It would be hard to deny that the Trump era was, more than anything else, marked by the normalization of unabashed public lying. Trump is one of those Goebbels-like narcissists who believes he can create an alternative-- and accepted-- reality by just repeating his version frequently enough to the right audience. And Republican voters-- often uneducated, filled with despair about empty pointless lives and with the kinds of low IQs that make them easy marks for slick, practiced charlatans like Trump-- are the perfect audience.

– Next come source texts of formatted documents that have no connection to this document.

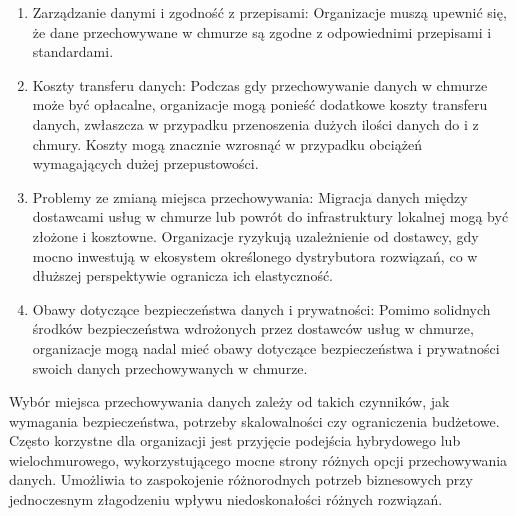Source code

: \documentclass[12pt,a4paper,twoside]{article}
\begin{document}
\begin{itemize}
\begin{enumerate}
			\item Zarządzanie danymi i zgodność z przepisami: Organizacje muszą upewnić się, że dane przechowywane w chmurze są zgodne z odpowiednimi przepisami i standardami.
			\item Koszty transferu danych: Podczas gdy przechowywanie danych w chmurze może być opłacalne, organizacje mogą ponieść dodatkowe koszty transferu danych, zwłaszcza w przypadku przenoszenia dużych ilości danych do i z chmury. Koszty mogą znacznie wzrosnąć w przypadku obciążeń wymagających dużej przepustowości.
			\item Problemy ze zmianą miejsca przechowywania: Migracja danych między dostawcami usług w chmurze lub powrót do infrastruktury lokalnej mogą być złożone i kosztowne. Organizacje ryzykują uzależnienie od dostawcy, gdy mocno inwestują w ekosystem określonego dystrybutora rozwiązań, co w dłuższej perspektywie ogranicza ich elastyczność.
			\item Obawy dotyczące bezpieczeństwa danych i prywatności: Pomimo solidnych środków bezpieczeństwa wdrożonych przez dostawców usług w chmurze, organizacje mogą nadal mieć obawy dotyczące bezpieczeństwa i prywatności swoich danych przechowywanych w chmurze.
		\end{enumerate}
\end{itemize}\par
Wybór miejsca przechowywania danych zależy od takich czynników, jak wymagania bezpieczeństwa, potrzeby skalowalności czy ograniczenia budżetowe. Często korzystne dla organizacji jest przyjęcie podejścia hybrydowego lub wielochmurowego, wykorzystującego mocne strony różnych opcji przechowywania danych. Umożliwia to zaspokojenie różnorodnych potrzeb biznesowych przy jednoczesnym złagodzeniu wpływu niedoskonałości różnych rozwiązań.
\end{document}
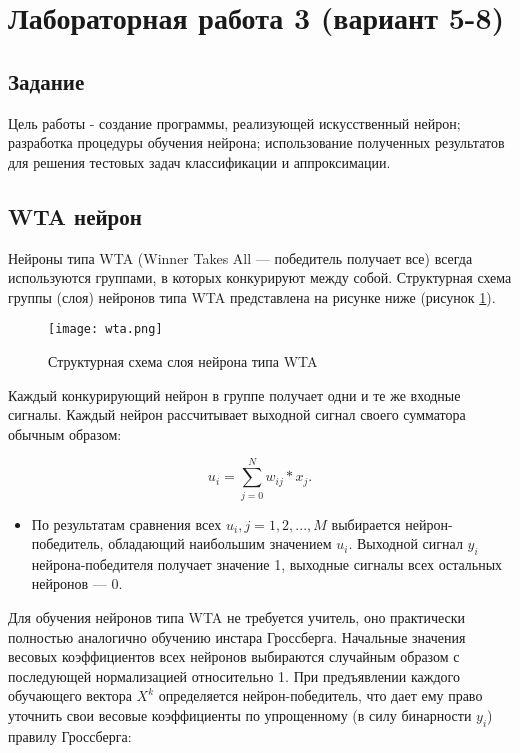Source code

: \section{Лабораторная работа 3 (вариант 5-8)}

\subsection{Задание}
Цель работы - создание программы, реализующей искусственный нейрон; разработка процедуры обучения нейрона; использование полученных результатов для решения тестовых задач классификации и аппроксимации.

\subsection{WTA нейрон}
Нейроны типа WTA (Winner Takes All — победитель получает все) всегда используются группами, в которых конкурируют между собой. Структурная схема группы (слоя) нейронов типа WTA представлена на рисунке ниже (рисунок \ref{img:wta}).

\begin{figure}[H]
\centering
\texttt{[image: wta.png]}
\caption{Структурная схема слоя нейрона типа WTA}
\label{img:wta}
\end{figure}

Каждый конкурирующий нейрон в группе получает одни и те же входные сигналы. Каждый нейрон рассчитывает выходной сигнал своего сумматора обычным образом:

\begin{equation}\label{eq:minFunc}
	u_i=\sum\limits_{j=0}^N w_{ij}*x_j.
\end{equation}

\begin{itemize}
\item По результатам сравнения всех $u_i, j=1, 2, ..., M$ выбирается нейрон-победитель, обладающий наибольшим значением $u_i$. Выходной сигнал $y_i$ нейрона-победителя получает значение 1, выходные сигналы всех остальных нейронов — 0.
\end{itemize}

Для обучения нейронов типа WTA не требуется учитель, оно практически полностью аналогично обучению инстара Гроссберга. Начальные значения весовых коэффициентов всех нейронов выбираются случайным образом с последующей нормализацией относительно 1.
При предъявлении каждого обучающего вектора $X^k$ определяется нейрон-победитель, что дает ему право уточнить свои весовые коэффициенты по упрощенному (в силу бинарности $y_i$) правилу Гроссберга:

Other Republican politicians-- or at least the overwhelming majority of them-- liked how easy it is, how unaccountable it is and liked what they saw enough to have gradually began emulating their leader. As Krugman pointed out earlier this week, the GOP has become a party of snake oil salesmen. And, I'm hardly the only one noticing this. Writing for the Milwaukee weekly, Shepherd Express, yesterday, Joel McNally noted that Wisconsin Republicans just can't stop spreading fear about the Afghan refugees. Pivoting quickly from "Biden wasn’t doing enough to help evacuate Afghan allies who assisted the U.S. war effort for 20 years," the GOP has eased right into their more comfortable role as bigots and xenophobes. Ron Johnson and all five of the state's Republican congressmen toured "Fort McCoy, a rural military property spread across 60,000 acres between Tomah and Sparta temporarily housing up to 10,000 refugees. All they saw were soldiers helping to settle families into barracks and playing outside with children, but they found it concerning." Johnson, an inveterate liar to begin with, was soon fear-mongering: "'It only takes one failure to destroy this mission... There is a danger to this country.' Johnson claimed to have unidentified sources who dispute administration assurances Afghan arrivals have been well-vetted. The total lack of any actual evidence is a regular feature of such Republican claims. Two members of the congressional delegation-- Tom Tiffany and Scott Fitzgerald-- were among the 147 Republican House members who voted after the violent insurrection on Jan. 6 to throw out millions of legally cast votes in Arizona and Pennsylvania because Trump falsely claimed without any evidence they were fraudulent. Tiffany has been one of the most vociferous opponents to allowing Afghan refugees into the U.S. at all. He put out an early statement: 'Our national security has been deeply degraded in the months since Jan. 20 (when Biden was inaugurated) and allowing the mass entry of foreigners from a known hotbed of terrorism will only make this situation far worse.'"


Washington Post reporter Aaron Blake noted that "even in the midst of the worst stretch of the Biden presidency thus far, the lure of misinformation has proved irresistible to its GOP critics. They’ve trafficked repeatedly in recent days in false, misleading or unproved allegations involving the Taliban hanging someone from an American helicopter, President Biden skipping a ceremony for 13 Americans killed last week, military dogs being left behind, and $80 billion in military equipment being left for use by the Taliban. With the assistance of some high-profile conservatives and even congressional Republicans, these reports have proliferated on social media."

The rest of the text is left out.